BEGIN Information given
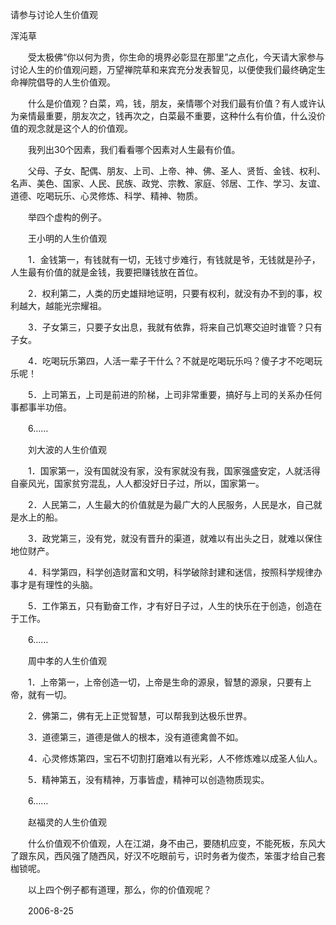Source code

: 请参与讨论人生价值观

浑沌草


　　受太极佛“你以何为贵，你生命的境界必彰显在那里”之点化，今天请大家参与讨论人生的价值观问题，万望禅院草和来宾充分发表智见，以便使我们最终确定生命禅院倡导的人生价值观。

　　什么是价值观？白菜，鸡，钱，朋友，亲情哪个对我们最有价值？有人或许认为亲情最重要，朋友次之，钱再次之，白菜最不重要，这种什么有价值，什么没价值的观念就是这个人的价值观。

　　我列出30个因素，我们看看哪个因素对人生最有价值。

　　父母、子女、配偶、朋友、上司、上帝、神、佛、圣人、贤哲、金钱、权利、名声、美色、国家、人民、民族、政党、宗教、家庭、邻居、工作、学习、友谊、道德、吃喝玩乐、心灵修炼、科学、精神、物质。

　　举四个虚构的例子。

　　王小明的人生价值观

　　1．金钱第一，有钱就有一切，无钱寸步难行，有钱就是爷，无钱就是孙子，人生最有价值的就是金钱，我要把赚钱放在首位。

　　2．权利第二，人类的历史雄辩地证明，只要有权利，就没有办不到的事，权利越大，越能光宗耀祖。

　　3．子女第三，只要子女出息，我就有依靠，将来自己饥寒交迫时谁管？只有子女。

　　4．吃喝玩乐第四，人活一辈子干什么？不就是吃喝玩乐吗？傻子才不吃喝玩乐呢！

　　5．上司第五，上司是前进的阶梯，上司非常重要，搞好与上司的关系办任何事都事半功倍。

　　6……

　　刘大波的人生价值观

　　1．国家第一，没有国就没有家，没有家就没有我，国家强盛安定，人就活得自豪风光，国家贫穷混乱，人人都没好日子过，所以，国家第一。

　　2．人民第二，人生最大的价值就是为最广大的人民服务，人民是水，自己就是水上的船。

　　3．政党第三，没有党，就没有晋升的渠道，就难以有出头之日，就难以保住地位财产。

　　4．科学第四，科学创造财富和文明，科学破除封建和迷信，按照科学规律办事才是有理性的头脑。

　　5．工作第五，只有勤奋工作，才有好日子过，人生的快乐在于创造，创造在于工作。

　　6……

　　周中孝的人生价值观

　　1．上帝第一，上帝创造一切，上帝是生命的源泉，智慧的源泉，只要有上帝，就有一切。

　　2．佛第二，佛有无上正觉智慧，可以帮我到达极乐世界。

　　3．道德第三，道德是做人的根本，没有道德禽兽不如。

　　4．心灵修炼第四，宝石不切割打磨难以有光彩，人不修炼难以成圣人仙人。

　　5．精神第五，没有精神，万事皆虚，精神可以创造物质现实。

　　6……

　　赵福灵的人生价值观

　　什么价值观不价值观，人在江湖，身不由己，要随机应变，不能死板，东风大了跟东风，西风强了随西风，好汉不吃眼前亏，识时务者为俊杰，笨蛋才给自己套枷锁呢。

　　以上四个例子都有道理，那么，你的价值观呢？

　　2006-8-25



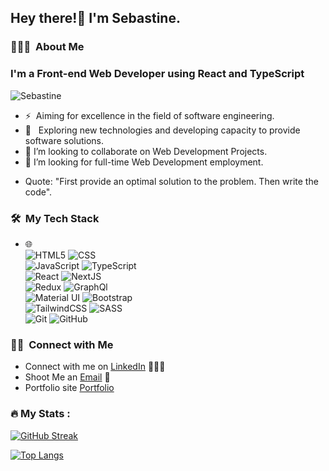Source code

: <h2> Hey there!👋 I'm Sebastine.</h2>

<h3> 👨🏻‍💻 &nbsp;About Me </h3>

<h3> I'm a Front-end Web Developer using React and TypeScript </h3>

<p align="left"> <img src="https://komarev.com/ghpvc/?username=sebastine-thrive&label=Profile%20views&color=0e75b6&style=flat" alt="Sebastine" /> </p>


- ⚡ &nbsp;Aiming for excellence in the field of software engineering.
- 🤔 &nbsp; Exploring new technologies and developing capacity to provide software solutions.
- 👯 I’m looking to collaborate on Web Development Projects.
- 👯 I’m looking for full-time Web Development employment.

<!-- - <img src="https://media.giphy.com/media/WUlplcMpOCEmTGBtBW/giphy.gif" width="30"> -->
-  Quote: "First provide an optimal solution to the problem. Then write the code".

<h3> 🛠 &nbsp;My Tech Stack</h3>

- 🌐 &nbsp; <br>
  ![HTML5](https://img.shields.io/badge/-HTML5-333333?style=flat&logo=HTML5)
  ![CSS](https://img.shields.io/badge/-CSS-333333?style=flat&logo=CSS3&logoColor=1572B6) </br>
  ![JavaScript](https://img.shields.io/badge/-JavaScript-333333?style=flat&logo=javascript)
  ![TypeScript](https://img.shields.io/badge/-TypeScript-333333?style=flat&logo=typescript)  </br>
  ![React](https://img.shields.io/badge/-React-333333?style=flat&logo=react)
   ![NextJS](https://img.shields.io/badge/-next-333333?style=flat&logo=Next) </br>
   ![Redux](https://img.shields.io/badge/-Redux-333333?style=flat&logo=redux)
   ![GraphQl](https://img.shields.io/badge/-graphql-333333?style=flat&logo=graphql) </br>
  ![Material UI](https://img.shields.io/badge/-MaterialUI-333333?style=flat&logo=mui&logoColor=563D7C)
   ![Bootstrap](https://img.shields.io/badge/-bootstrap-333333?style=flat&logo=bootstrap&logoColor=563D7C) </br>
   ![TailwindCSS](https://img.shields.io/badge/-TailwindCSS-333333?style=flat&logo=tailwindcss&logoColor=89CFF0)
  ![SASS](https://img.shields.io/badge/-sass-333333?style=flat&logo=sass) </br>
   ![Git](https://img.shields.io/badge/-Git-333333?style=flat&logo=git)
  ![GitHub](https://img.shields.io/badge/-GitHub-333333?style=flat&logo=github)
  

<h3> 🤝🏻 &nbsp;Connect with Me </h3>

- Connect with me on [LinkedIn](https://www.linkedin.com/in/sebastine-ogu-b36324144) 👨🏻‍💻
- Shoot Me an [Email](https://sebastine-ogu.vercel.app/#contact) 💌
- Portfolio site [Portfolio](https://sebastine-ogu.vercel.app/)

### :fire: My Stats :
[![GitHub Streak](https://streak-stats.demolab.com?user=Sebastine-thrive&theme=one-dark-pro)](https://git.io/streak-stats)

[![Top Langs](https://github-readme-stats.vercel.app/api/top-langs/?username=Sebastine-thrive)](https://github.com/Sebastine-thrive/github-readme-stats)
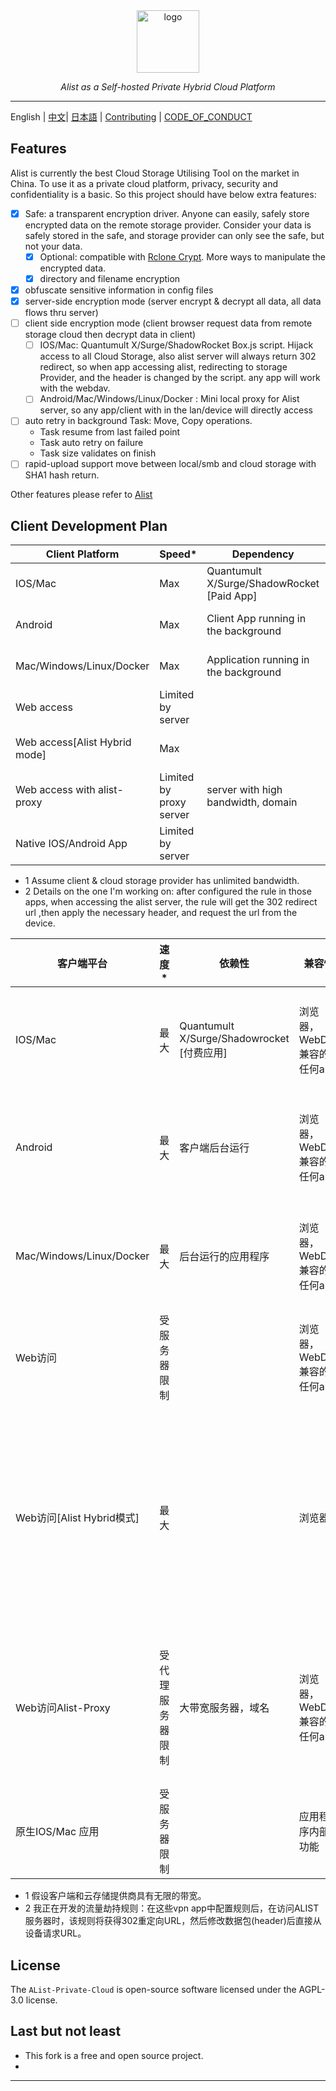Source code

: <div style="text-align: center;">
  <a href="https://alist.nn.ci"><img height="100px" alt="logo" src="https://is2-ssl.mzstatic.com/image/thumb/Purple116/v4/01/45/3b/01453b82-4c0b-5140-54a3-cd60b7946f68/AppIcon-0-0-85-220-0-0-0-0-4-0-0-0-2x-sRGB-0-0-0-0-0.png/460x0w.webp"/></a>
  <p><em>Alist as a Self-hosted Private Hybrid Cloud Platform</em></p>

</div>

---

English | [中文](./README_cn.md)| [日本語](./README_ja.md) | [Contributing](./CONTRIBUTING.md) | [CODE_OF_CONDUCT](./CODE_OF_CONDUCT.md)

## Features

Alist is currently the best Cloud Storage Utilising Tool on the market in China.
To use it as a private cloud platform, privacy, security and confidentiality is a basic.
So this project should have below extra features:

- [x] Safe: a transparent encryption driver. Anyone can easily, safely store encrypted data on the remote storage provider.  Consider your data is safely stored in the safe, and storage provider can only see the safe, but not your data.
  - [x] Optional: compatible with [Rclone Crypt](https://rclone.org/crypt/). More ways to manipulate the encrypted data.
  - [x] directory and filename encryption
- [x] obfuscate sensitive information in config files
- [x] server-side encryption mode (server encrypt & decrypt all data, all data flows thru server)
- [ ] client side encryption mode (client browser request data from remote storage cloud then decrypt data in client)
  - [ ] IOS/Mac: Quantumult X/Surge/ShadowRocket Box.js script. Hijack access to all Cloud Storage, also alist server will always return 302 redirect, so when app accessing alist, redirecting to storage Provider, and the header is changed by the script. any app will work with the webdav.
  - [ ] Android/Mac/Windows/Linux/Docker : Mini local proxy for Alist server, so any app/client with in the lan/device will directly access
- [ ] auto retry in background Task: Move, Copy operations.
  - Task resume from last failed point
  - Task auto retry on failure
  - Task size validates on finish
- [ ] rapid-upload support move between local/smb and cloud storage with SHA1 hash return. 

Other features please refer to [Alist](https://github.com/alist-org/alist)

## Client Development Plan

| Client Platform               | Speed*                  | Dependency                                 | Compatibility                     | Comment                     | Available?                                                                                        |
|-------------------------------|-------------------------|--------------------------------------------|-----------------------------------|-----------------------------|---------------------------------------------------------------------------------------------------|
| IOS/Mac                       | Max                     | Quantumult X/Surge/ShadowRocket [Paid App] | Browser, Any app work with webdav | data hijack for some url    | work in progress*                                                                                 |
| Android                       | Max                     | Client App running in the background       | Browser, Any app work with webdav | client proxy data           |                                                                                                   |
| Mac/Windows/Linux/Docker      | Max                     | Application running in the background      | Browser, Any app work with webdav | client proxy data           |                                                                                                   |
| Web access                    | Limited by server       |                                            | Browser,Any app work with webdav  |                             | Yes                                                                                               |
| Web access[Alist Hybrid mode] | Max                     |                                            | Browser                           | use JS to make http request |                                                                                                   |
| Web access with alist-proxy   | Limited by proxy server | server with high bandwidth, domain         | Browser, Any app work with webdav | another server proxy data   | Yes with no Vault support                                                                         |
| Native IOS/Android App        | Limited by server       |                                            | app internal function             | app has limited function    | [xlist](https://github.com/xlist-io/xlist) [AlistClient](https://github.com/BFWXKJGS/AlistClient) |

* 1 Assume client & cloud storage provider has unlimited bandwidth.
* 2 Details on the one I'm working on: after configured the rule in those apps, when accessing the alist server, the rule will get the 302 redirect url ,then apply the necessary header, and request the url from the device.


| 客户端平台                    | 速度*      | 依赖性                                    | 兼容性                | 其他               | 可用的？                                                                                                |
|--------------------------|----------|----------------------------------------|--------------------|------------------|-----------------------------------------------------------------------------------------------------|
| IOS/Mac                  | 最大       | Quantumult X/Surge/Shadowrocket [付费应用] | 浏览器，WebDav兼容的任何app | 特定url数据劫持        | 正在开发*                                                                                               |
| Android                  | 最大       | 客户端后台运行                                | 浏览器，WebDav兼容的任何app | 客户端代理数据          |                                                                                                     |
| Mac/Windows/Linux/Docker | 最大       | 后台运行的应用程序                              | 浏览器，WebDav兼容的任何app | 客户端代理数据          |                                                                                                     |
| Web访问                    | 受服务器限制   |                                        | 浏览器，WebDav兼容的任何app |                  | 是                                                                                                   |
| Web访问[Alist Hybrid模式]    | 最大       |                                        | 浏览器                | 使用浏览器脚本js来下载远程数据 |                                                                                                     |
| Web访问Alist-Proxy         | 受代理服务器限制 | 大带宽服务器，域名                              | 浏览器，WebDav兼容的任何app | 另一个服务器代理数据       | 是，但没有加密支持                                                                                           |
| 原生IOS/Mac 应用             | 受服务器限制   |                                        | 应用程序内部功能           | 应用功能有限           | [xlist](https://github.com/xlist-io/xlist)   [AlistClient](https://github.com/BFWXKJGS/AlistClient) |

* 1 假设客户端和云存储提供商具有无限的带宽。
* 2 我正在开发的流量劫持规则：在这些vpn app中配置规则后，在访问ALIST服务器时，该规则将获得302重定向URL，然后修改数据包(header)后直接从设备请求URL。

## License

The `AList-Private-Cloud` is open-source software licensed under the AGPL-3.0 license.

## Last but not least
- This fork is a free and open source project.
-

---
END Information given
▸ Requirement
Tell how many lines in the entries contain the string "retry". Give the number and nothing more.

▸ Exercise solution
2